### Provided records

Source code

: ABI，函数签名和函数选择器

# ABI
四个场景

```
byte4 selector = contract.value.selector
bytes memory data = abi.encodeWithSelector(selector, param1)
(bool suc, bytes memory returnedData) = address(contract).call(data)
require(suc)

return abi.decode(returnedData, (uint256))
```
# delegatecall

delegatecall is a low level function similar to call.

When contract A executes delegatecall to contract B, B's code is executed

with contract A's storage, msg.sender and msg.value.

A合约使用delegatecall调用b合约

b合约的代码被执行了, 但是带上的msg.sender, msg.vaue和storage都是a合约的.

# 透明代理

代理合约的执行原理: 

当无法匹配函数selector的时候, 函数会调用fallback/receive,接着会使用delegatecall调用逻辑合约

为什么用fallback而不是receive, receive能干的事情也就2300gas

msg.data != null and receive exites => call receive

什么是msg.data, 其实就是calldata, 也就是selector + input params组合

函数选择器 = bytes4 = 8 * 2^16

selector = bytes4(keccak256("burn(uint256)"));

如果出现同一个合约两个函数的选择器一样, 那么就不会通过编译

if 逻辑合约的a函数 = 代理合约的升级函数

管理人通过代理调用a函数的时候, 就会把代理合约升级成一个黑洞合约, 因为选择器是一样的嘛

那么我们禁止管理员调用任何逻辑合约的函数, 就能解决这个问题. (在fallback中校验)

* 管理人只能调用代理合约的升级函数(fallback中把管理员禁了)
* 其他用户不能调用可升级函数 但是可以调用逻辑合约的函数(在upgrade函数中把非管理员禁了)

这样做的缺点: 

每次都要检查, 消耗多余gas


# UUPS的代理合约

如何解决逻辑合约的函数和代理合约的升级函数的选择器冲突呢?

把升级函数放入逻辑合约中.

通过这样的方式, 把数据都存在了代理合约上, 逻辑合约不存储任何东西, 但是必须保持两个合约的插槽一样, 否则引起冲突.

######
### Provided records

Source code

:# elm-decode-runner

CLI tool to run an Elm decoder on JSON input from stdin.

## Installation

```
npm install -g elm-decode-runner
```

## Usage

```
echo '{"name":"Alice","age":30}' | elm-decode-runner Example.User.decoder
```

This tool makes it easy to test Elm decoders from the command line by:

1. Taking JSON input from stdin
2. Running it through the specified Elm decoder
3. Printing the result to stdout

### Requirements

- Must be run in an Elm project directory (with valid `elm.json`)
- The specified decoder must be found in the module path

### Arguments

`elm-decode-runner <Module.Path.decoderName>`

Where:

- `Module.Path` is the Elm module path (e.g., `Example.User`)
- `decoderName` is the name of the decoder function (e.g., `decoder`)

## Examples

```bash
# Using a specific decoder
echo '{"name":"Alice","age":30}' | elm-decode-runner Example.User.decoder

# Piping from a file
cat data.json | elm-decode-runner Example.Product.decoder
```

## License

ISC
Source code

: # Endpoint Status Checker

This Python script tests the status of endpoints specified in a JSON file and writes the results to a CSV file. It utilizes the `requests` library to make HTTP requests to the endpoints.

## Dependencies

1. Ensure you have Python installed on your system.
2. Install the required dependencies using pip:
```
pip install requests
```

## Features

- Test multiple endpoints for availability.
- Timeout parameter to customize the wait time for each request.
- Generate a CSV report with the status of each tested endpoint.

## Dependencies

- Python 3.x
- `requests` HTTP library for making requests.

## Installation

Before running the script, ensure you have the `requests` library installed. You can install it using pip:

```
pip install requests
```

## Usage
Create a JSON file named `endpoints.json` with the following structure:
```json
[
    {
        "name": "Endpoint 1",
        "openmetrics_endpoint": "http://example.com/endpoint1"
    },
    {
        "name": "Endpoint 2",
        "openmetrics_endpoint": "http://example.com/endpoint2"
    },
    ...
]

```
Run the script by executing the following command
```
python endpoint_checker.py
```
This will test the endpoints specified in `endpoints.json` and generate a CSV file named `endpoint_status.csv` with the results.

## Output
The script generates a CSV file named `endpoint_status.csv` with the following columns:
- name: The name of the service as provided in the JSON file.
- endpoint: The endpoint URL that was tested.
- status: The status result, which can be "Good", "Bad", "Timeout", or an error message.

######
### Provided records

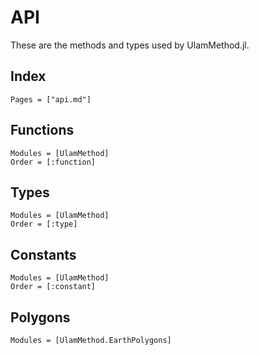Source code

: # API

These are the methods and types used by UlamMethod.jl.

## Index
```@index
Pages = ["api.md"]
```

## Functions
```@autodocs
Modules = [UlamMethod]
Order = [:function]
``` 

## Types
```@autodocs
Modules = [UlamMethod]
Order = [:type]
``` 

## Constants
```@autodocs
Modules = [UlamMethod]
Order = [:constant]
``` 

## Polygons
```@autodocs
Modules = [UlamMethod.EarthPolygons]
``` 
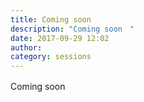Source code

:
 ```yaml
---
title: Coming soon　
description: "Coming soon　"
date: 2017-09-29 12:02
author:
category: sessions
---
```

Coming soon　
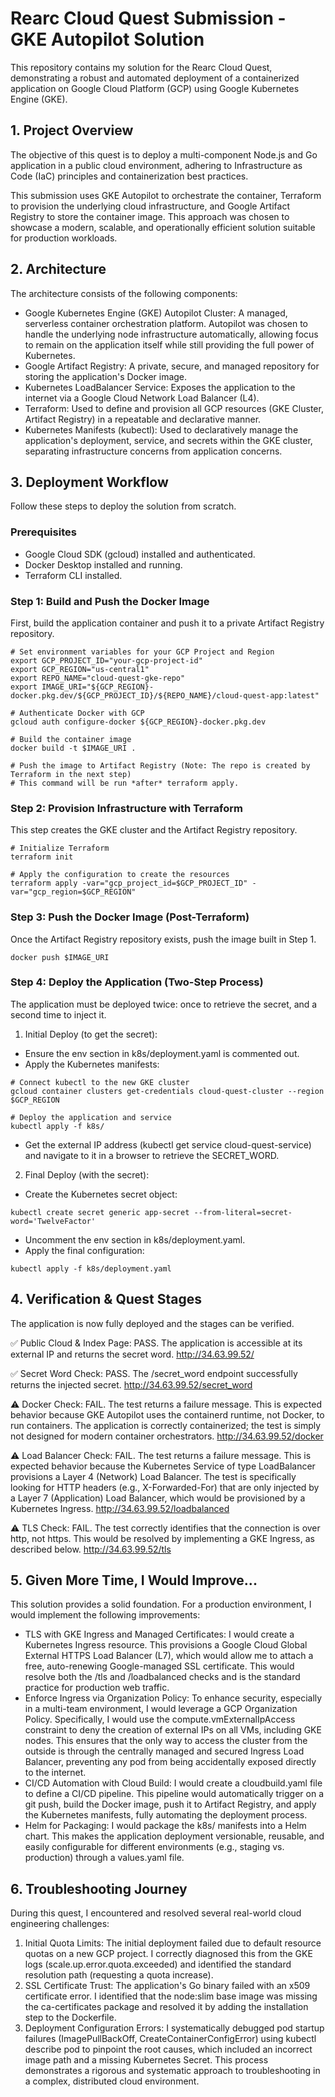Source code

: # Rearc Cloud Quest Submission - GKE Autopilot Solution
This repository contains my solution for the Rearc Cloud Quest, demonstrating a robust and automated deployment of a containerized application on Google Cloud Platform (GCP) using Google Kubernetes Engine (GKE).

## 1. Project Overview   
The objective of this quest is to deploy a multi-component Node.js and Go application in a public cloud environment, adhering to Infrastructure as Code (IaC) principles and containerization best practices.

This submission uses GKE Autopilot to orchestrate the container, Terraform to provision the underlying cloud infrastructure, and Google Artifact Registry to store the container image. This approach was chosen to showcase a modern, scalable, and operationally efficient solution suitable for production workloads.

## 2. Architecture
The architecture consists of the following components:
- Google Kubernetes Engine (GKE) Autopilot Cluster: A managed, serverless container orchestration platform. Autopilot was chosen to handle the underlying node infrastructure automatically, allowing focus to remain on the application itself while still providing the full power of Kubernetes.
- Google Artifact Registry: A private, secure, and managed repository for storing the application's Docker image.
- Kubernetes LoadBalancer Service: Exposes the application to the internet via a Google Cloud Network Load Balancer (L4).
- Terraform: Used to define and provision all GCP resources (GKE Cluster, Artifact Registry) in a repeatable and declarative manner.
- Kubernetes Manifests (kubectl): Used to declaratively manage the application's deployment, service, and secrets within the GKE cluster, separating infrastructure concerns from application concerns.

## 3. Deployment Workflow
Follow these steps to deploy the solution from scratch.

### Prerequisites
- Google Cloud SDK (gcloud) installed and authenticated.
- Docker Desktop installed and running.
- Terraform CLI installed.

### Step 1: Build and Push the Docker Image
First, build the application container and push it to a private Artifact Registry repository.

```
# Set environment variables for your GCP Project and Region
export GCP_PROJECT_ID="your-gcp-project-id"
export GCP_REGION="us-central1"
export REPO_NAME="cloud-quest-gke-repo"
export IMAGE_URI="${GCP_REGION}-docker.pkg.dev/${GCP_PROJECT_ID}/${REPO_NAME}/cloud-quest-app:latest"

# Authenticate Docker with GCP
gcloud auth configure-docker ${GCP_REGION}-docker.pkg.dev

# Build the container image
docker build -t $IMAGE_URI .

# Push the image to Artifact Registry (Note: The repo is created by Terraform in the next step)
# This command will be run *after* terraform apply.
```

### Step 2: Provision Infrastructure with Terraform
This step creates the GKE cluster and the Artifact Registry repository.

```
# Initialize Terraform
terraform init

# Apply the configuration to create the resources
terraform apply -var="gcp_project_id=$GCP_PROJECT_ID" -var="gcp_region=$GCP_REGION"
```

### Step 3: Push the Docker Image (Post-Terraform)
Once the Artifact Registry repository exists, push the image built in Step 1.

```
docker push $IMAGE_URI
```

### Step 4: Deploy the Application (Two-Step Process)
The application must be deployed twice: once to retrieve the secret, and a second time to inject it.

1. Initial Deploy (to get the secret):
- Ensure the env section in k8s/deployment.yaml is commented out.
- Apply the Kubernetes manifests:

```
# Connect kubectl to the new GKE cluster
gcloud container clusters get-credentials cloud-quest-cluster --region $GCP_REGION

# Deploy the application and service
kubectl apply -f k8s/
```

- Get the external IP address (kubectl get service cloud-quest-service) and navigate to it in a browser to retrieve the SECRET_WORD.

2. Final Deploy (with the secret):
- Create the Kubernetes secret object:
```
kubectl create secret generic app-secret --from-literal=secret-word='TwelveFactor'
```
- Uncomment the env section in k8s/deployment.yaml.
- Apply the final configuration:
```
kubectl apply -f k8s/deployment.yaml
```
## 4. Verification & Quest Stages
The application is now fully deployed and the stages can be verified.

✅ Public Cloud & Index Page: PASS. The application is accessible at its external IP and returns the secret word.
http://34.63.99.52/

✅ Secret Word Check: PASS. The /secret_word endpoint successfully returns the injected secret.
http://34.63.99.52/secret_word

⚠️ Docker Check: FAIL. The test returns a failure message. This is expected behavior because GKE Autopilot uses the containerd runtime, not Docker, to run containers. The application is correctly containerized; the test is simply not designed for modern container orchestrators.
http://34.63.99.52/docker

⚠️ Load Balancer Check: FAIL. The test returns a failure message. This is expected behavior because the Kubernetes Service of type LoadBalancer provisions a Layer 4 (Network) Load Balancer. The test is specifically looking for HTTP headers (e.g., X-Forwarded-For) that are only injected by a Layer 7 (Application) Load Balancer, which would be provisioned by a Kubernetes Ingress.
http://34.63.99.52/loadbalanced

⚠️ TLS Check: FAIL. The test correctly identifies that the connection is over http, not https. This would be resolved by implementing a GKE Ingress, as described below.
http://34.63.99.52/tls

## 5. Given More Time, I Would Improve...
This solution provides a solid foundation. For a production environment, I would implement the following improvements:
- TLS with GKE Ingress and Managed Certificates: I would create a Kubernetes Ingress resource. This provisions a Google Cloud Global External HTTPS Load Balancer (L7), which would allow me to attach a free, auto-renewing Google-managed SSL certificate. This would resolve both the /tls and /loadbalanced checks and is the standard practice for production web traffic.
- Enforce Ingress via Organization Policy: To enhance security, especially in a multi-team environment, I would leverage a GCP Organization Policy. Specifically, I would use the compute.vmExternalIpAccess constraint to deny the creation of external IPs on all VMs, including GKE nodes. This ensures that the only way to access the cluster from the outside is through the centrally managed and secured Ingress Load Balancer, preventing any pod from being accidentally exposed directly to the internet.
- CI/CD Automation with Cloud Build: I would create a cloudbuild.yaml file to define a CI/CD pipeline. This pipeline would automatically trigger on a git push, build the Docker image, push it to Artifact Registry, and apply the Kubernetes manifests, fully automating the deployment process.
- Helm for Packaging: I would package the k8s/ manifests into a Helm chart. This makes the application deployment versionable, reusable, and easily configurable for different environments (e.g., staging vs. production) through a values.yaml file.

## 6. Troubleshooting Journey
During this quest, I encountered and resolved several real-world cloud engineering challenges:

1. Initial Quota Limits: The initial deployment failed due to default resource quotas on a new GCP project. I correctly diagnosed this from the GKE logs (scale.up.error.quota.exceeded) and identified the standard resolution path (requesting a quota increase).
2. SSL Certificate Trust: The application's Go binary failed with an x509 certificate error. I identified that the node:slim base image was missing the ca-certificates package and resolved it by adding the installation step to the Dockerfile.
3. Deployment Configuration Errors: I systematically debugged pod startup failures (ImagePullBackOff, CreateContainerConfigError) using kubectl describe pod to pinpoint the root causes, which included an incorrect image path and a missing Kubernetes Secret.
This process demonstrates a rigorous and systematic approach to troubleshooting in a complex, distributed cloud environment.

######

> Try it
Copy out each line of the records that holds the string "your".

> Written reply
1. Ensure you have Python installed on your system.
# Set environment variables for your GCP Project and Region
export GCP_PROJECT_ID="your-gcp-project-id"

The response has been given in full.